Así, la liturgia nos hace comprender que no hay amor sin sacrificio, ni vida excepto por la muerte. En la liturgia y en la vida nos identificamos con la muerte de Jesús, de modo que la vida de Jesús también se manifieste en nosotros. El corazón de la liturgia, corazón de todos los sacramentos, desde el bautismo hasta los ritos por los moribundos, es el Misterio Pascual, el misterio de la iniciativa de Dios y de nuestra respuesta como se revela en la muerte y resurrección del Señor. Por la liturgia, la Iglesia actualiza el Misterio Pascual de Cristo, para la salvación del mundo y alaba a Dios en nombre de toda la humanidad.

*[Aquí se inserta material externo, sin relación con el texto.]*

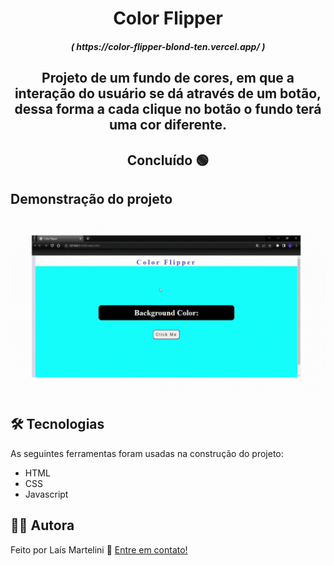 <h1 align="center">Color Flipper</h1>

<h5 align= "center">( https://color-flipper-blond-ten.vercel.app/ )</h5>

<h2 align="center">
    Projeto de um fundo de cores, em que a interação do usuário se dá através de um botão, dessa forma a cada clique no botão o fundo terá uma cor diferente.
</h2>

<h2 align="center"> 
	Concluído 🟢
</h2>

<h2> 
	Demonstração do projeto
</h2>
<img src="imagens/color-flipper.gif" alt="Demonstração do projeto">

<h2> 
	 🛠 Tecnologias
</h2>

As seguintes ferramentas foram usadas na construção do projeto:

- HTML
- CSS
- Javascript


## 👩🏻 Autora

Feito por Laís Martelini 👋 [Entre em contato!](https://www.linkedin.com/in/la%C3%ADs-martelini-12ab66226/)
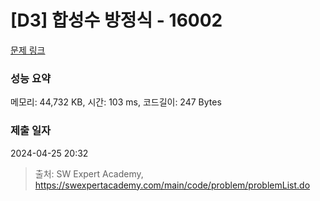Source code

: # [D3] 합성수 방정식 - 16002 

[문제 링크](https://swexpertacademy.com/main/code/problem/problemDetail.do?contestProbId=AYYAGCNKPgIDFARc) 

### 성능 요약

메모리: 44,732 KB, 시간: 103 ms, 코드길이: 247 Bytes

### 제출 일자

2024-04-25 20:32



> 출처: SW Expert Academy, https://swexpertacademy.com/main/code/problem/problemList.do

No solamente el pan y el vino se han de transformar en la liturgia, sino que también nosotros tenemos que transformarnos, asociándonos al sacrificio de Jesús, permitiendo que Dios suscite en nosotros constantemente una vida nueva, de modo que también la Iglesia se transforme para que el mundo evolucione según los designios de Dios para toda la humanidad.

En este sentido podemos decir que en la liturgia se unen la “lex orandi”
(oración), la “lex credendi” (dogma) y la “lex vivendi” (vida). No son separables, como veremos en la primera parte, la oración, el dogma y la vida, sino que se deben iluminar e interaccionar en reciprocidad.

La liturgia hace explícito lo que está escondido e implícito en la historia del hombre; nos recuerda lo que Dios ha hecho en el pasado, para que podamos reconocer al mismo Dios actuante en el presente, y nos recuerda los fines a los que el mundo y su historia se dirigen, la posesión eterna de Dios en el cielo. Nos pone en contacto con el misterio que existe en el corazón de todas las cosas y de cada ser humano.

La liturgia es, sin duda, el momento culminante de la vida de la Iglesia, de la actuación del Espíritu Santo y de la presencia del Cristo glorioso. La liturgia es la salvación celebrada, vivida.

Adentrémonos con fe y respeto en este misterio de la liturgia.